Among the records below, find the line that has "(140426 rJitpa, 4-5)"; from there, give the lines again exactly, and stop after the line that has "tɯ-mu pɕoʁ nɯ".
----
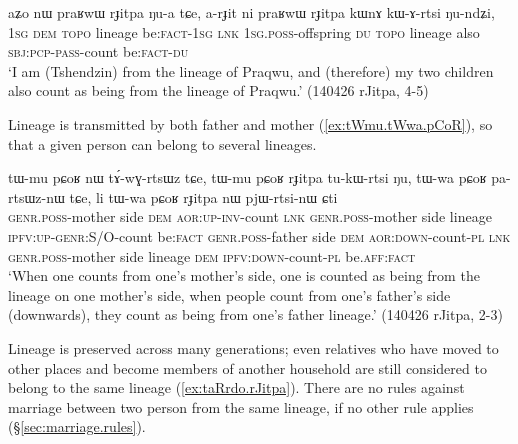 \begin{exe}
\ex \label{ex:praRwW.rJitpa}
\gll   aʑo nɯ praʁwɯ rɟitpa ŋu-a tɕe, a-rɟit ni praʁwɯ rɟitpa kɯnɤ kɯ-ɤ-rtsi ŋu-ndʑi, \\
\textsc{1sg} \textsc{dem}  \textsc{topo} lineage be:\textsc{fact}-\textsc{1sg} \textsc{lnk} \textsc{1sg}.\textsc{poss}-offspring \textsc{du}  \textsc{topo} lineage also \textsc{sbj}:\textsc{pcp}-\textsc{pass}-count be:\textsc{fact}-\textsc{du} \\
\glt  `I am (Tshendzin) from the lineage of Praqwu, and (therefore) my two children also count as being from the lineage of Praqwu.' (140426 rJitpa, 4-5)
\end{exe}

Lineage is transmitted by both father and mother (\ref{ex:tWmu.tWwa.pCoR}), so that a given person can belong to several lineages.

\begin{exe}
\ex \label{ex:tWmu.tWwa.pCoR}
\gll   tɯ-mu pɕoʁ nɯ tɤ́-wɣ-rtsɯz tɕe, tɯ-mu pɕoʁ rɟitpa tu-kɯ-rtsi ŋu, tɯ-wa pɕoʁ pa-rtsɯz-nɯ tɕe, li tɯ-wa pɕoʁ rɟitpa nɯ pjɯ-rtsi-nɯ ɕti   \\
\textsc{genr}.\textsc{poss}-mother side \textsc{dem} \textsc{aor}:\textsc{up}-\textsc{inv}-count \textsc{lnk} \textsc{genr}.\textsc{poss}-mother side lineage \textsc{ipfv}:\textsc{up}-\textsc{genr}:S/O-count be:\textsc{fact}  \textsc{genr}.\textsc{poss}-father side \textsc{dem} \textsc{aor}:\textsc{down}-count-\textsc{pl} \textsc{lnk} \textsc{genr}.\textsc{poss}-mother side lineage \textsc{dem} \textsc{ipfv}:\textsc{down}-count-\textsc{pl} be.\textsc{aff}:\textsc{fact}  \\
\glt  `When one counts from  one's mother's side, one is counted as being from the lineage on one mother's side, when people count from one's father's side (downwards), they count as being from one's father lineage.' (140426 rJitpa, 2-3)
 \end{exe}

Lineage is preserved across many generations; even relatives who have moved to other places and become members of another household are still considered to belong to the same lineage (\ref{ex:taRrdo.rJitpa}). There are no rules against marriage between two person from the same lineage, if no other rule applies (§\ref{sec:marriage.rules}).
----
• **Answer box**
\glt  `I am (Tshendzin) from the lineage of Praqwu, and (therefore) my two children also count as being from the lineage of Praqwu.' (140426 rJitpa, 4-5)
\end{exe}

Lineage is transmitted by both father and mother (\ref{ex:tWmu.tWwa.pCoR}), so that a given person can belong to several lineages.

\begin{exe}
\ex \label{ex:tWmu.tWwa.pCoR}
\gll   tɯ-mu pɕoʁ nɯ tɤ́-wɣ-rtsɯz tɕe, tɯ-mu pɕoʁ rɟitpa tu-kɯ-rtsi ŋu, tɯ-wa pɕoʁ pa-rtsɯz-nɯ tɕe, li tɯ-wa pɕoʁ rɟitpa nɯ pjɯ-rtsi-nɯ ɕti   \\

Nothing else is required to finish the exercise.